So we can see that I've pretty much replicated their finding of a .32 effect size (95% CI .24-.41) and this holds if we exclude studies with group sizes below 40.
I think it is interesting to note that this study hasn't told us much more than we already knew since you'll note that effect sizes are not exactly huge if we were looking for a d > .5 'medium' effect. You'll also note that our confidence limits do not include .5 so NICE would classify it as:
"There is evidence suggesting that there is a statistically significant difference between x and y but the size of this difference is unlikely to be of clinical significance."
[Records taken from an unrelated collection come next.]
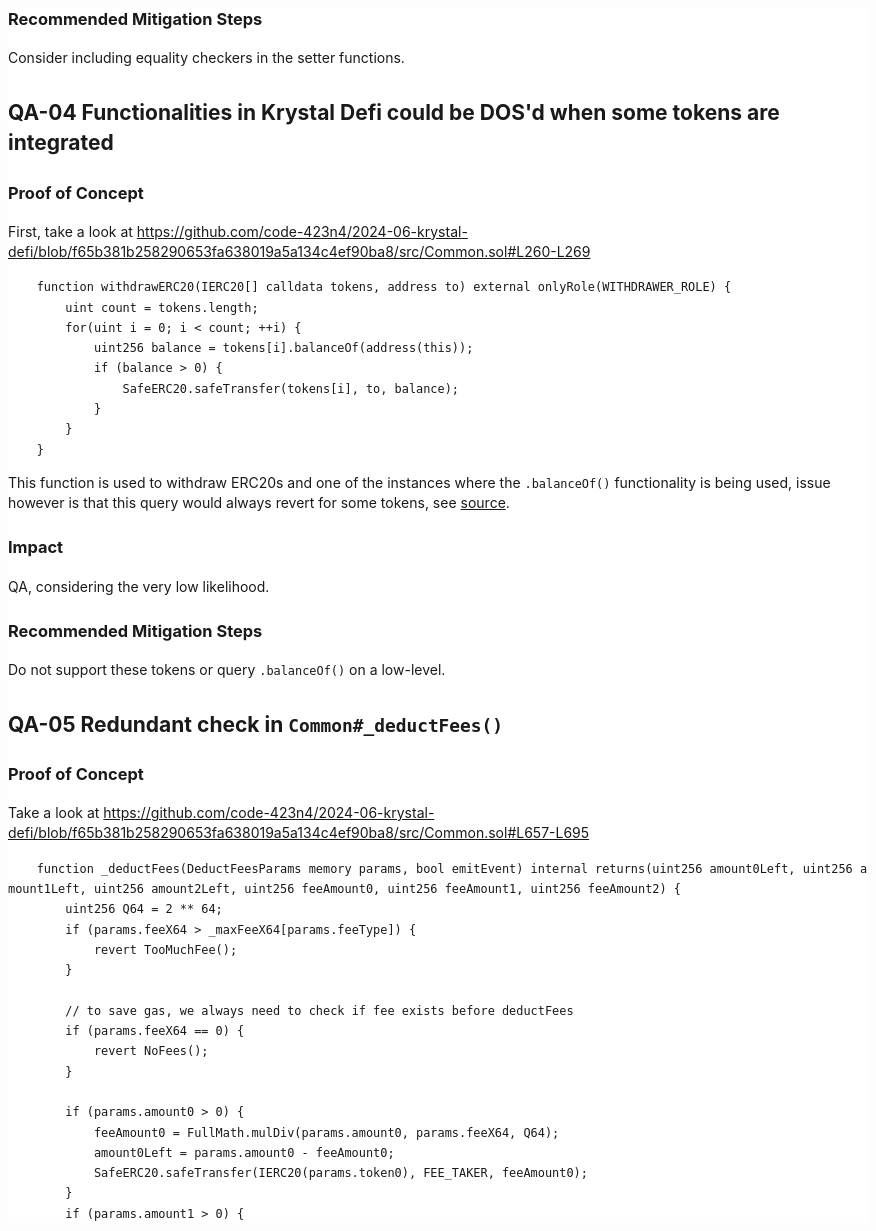 ### Recommended Mitigation Steps

Consider including equality checkers in the setter functions.

## QA-04 Functionalities in Krystal Defi could be DOS'd when some tokens are integrated

### Proof of Concept

First, take a look at https://github.com/code-423n4/2024-06-krystal-defi/blob/f65b381b258290653fa638019a5a134c4ef90ba8/src/Common.sol#L260-L269

```solidity
    function withdrawERC20(IERC20[] calldata tokens, address to) external onlyRole(WITHDRAWER_ROLE) {
        uint count = tokens.length;
        for(uint i = 0; i < count; ++i) {
            uint256 balance = tokens[i].balanceOf(address(this));
            if (balance > 0) {
                SafeERC20.safeTransfer(tokens[i], to, balance);
            }
        }
    }

```

This function is used to withdraw ERC20s and one of the instances where the `.balanceOf()` functionality is being used, issue however is that this query would always revert for some tokens, see [source](https://github.com/sherlock-audit/2023-06-tokemak-judging/issues/585).

### Impact

QA, considering the very low likelihood.

### Recommended Mitigation Steps

Do not support these tokens or query `.balanceOf()` on a low-level.

## QA-05 Redundant check in `Common#_deductFees()`

### Proof of Concept

Take a look at https://github.com/code-423n4/2024-06-krystal-defi/blob/f65b381b258290653fa638019a5a134c4ef90ba8/src/Common.sol#L657-L695

```solidity
    function _deductFees(DeductFeesParams memory params, bool emitEvent) internal returns(uint256 amount0Left, uint256 amount1Left, uint256 amount2Left, uint256 feeAmount0, uint256 feeAmount1, uint256 feeAmount2) {
        uint256 Q64 = 2 ** 64;
        if (params.feeX64 > _maxFeeX64[params.feeType]) {
            revert TooMuchFee();
        }

        // to save gas, we always need to check if fee exists before deductFees
        if (params.feeX64 == 0) {
            revert NoFees();
        }

        if (params.amount0 > 0) {
            feeAmount0 = FullMath.mulDiv(params.amount0, params.feeX64, Q64);
            amount0Left = params.amount0 - feeAmount0;
            SafeERC20.safeTransfer(IERC20(params.token0), FEE_TAKER, feeAmount0);
        }
        if (params.amount1 > 0) {
```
Someone somewhere was asking about how effect size is influenced by study size (commonly used as a proxy for study quality). I've already said that excluding small samples doesn't affect the conclusions and looking at a simple scatter plot, if anything, larger studies have a smaller effect size. The funnel plot I've derived here is also unremarkable. Excluding the outlying study of mildly depressed subjects doesn't make much difference either.
The interesting thing is to look at the data split by individual antidepressant. We can see that paroxetine and venlafaxine have larger effect sizes (both .42, with confidence intervals crossing .5) than nefazadone and fluoxetine (.22 and .24 respectively, neither CI crossing .5). In the PLoS study they remark that:
"Although venlafaxine and paroxetine had significantly (p [less than] 0.001) larger weighted mean effect sizes comparing drug to placebo conditions (ds = 0.42 and 0.47, respectively) than fluoxetine (d = 0.22) or nefazodone (0.21), these differences disappeared when baseline severity was controlled."But that is a rather troubling caveat to their overall conclusion. What they are saying is that their regression analysis suggests that the venlafaxine and paroxetine trials enrolled more severe patients and that could be why they had greater responses to the medication. But at the very least we must conclude that in the trials that were actually performed and submitted to the FDA there was a reasonable effect size due to these two drugs (we might also conclude that there was little evidence of a meaningful effect size of the other two). However, according to the NICE criteria we should still say that for venlafaxine and paroxetine:
"There is evidence suggesting that there is a statistically significant difference between x and y but there is insufficient evidence to determine its clinical significance."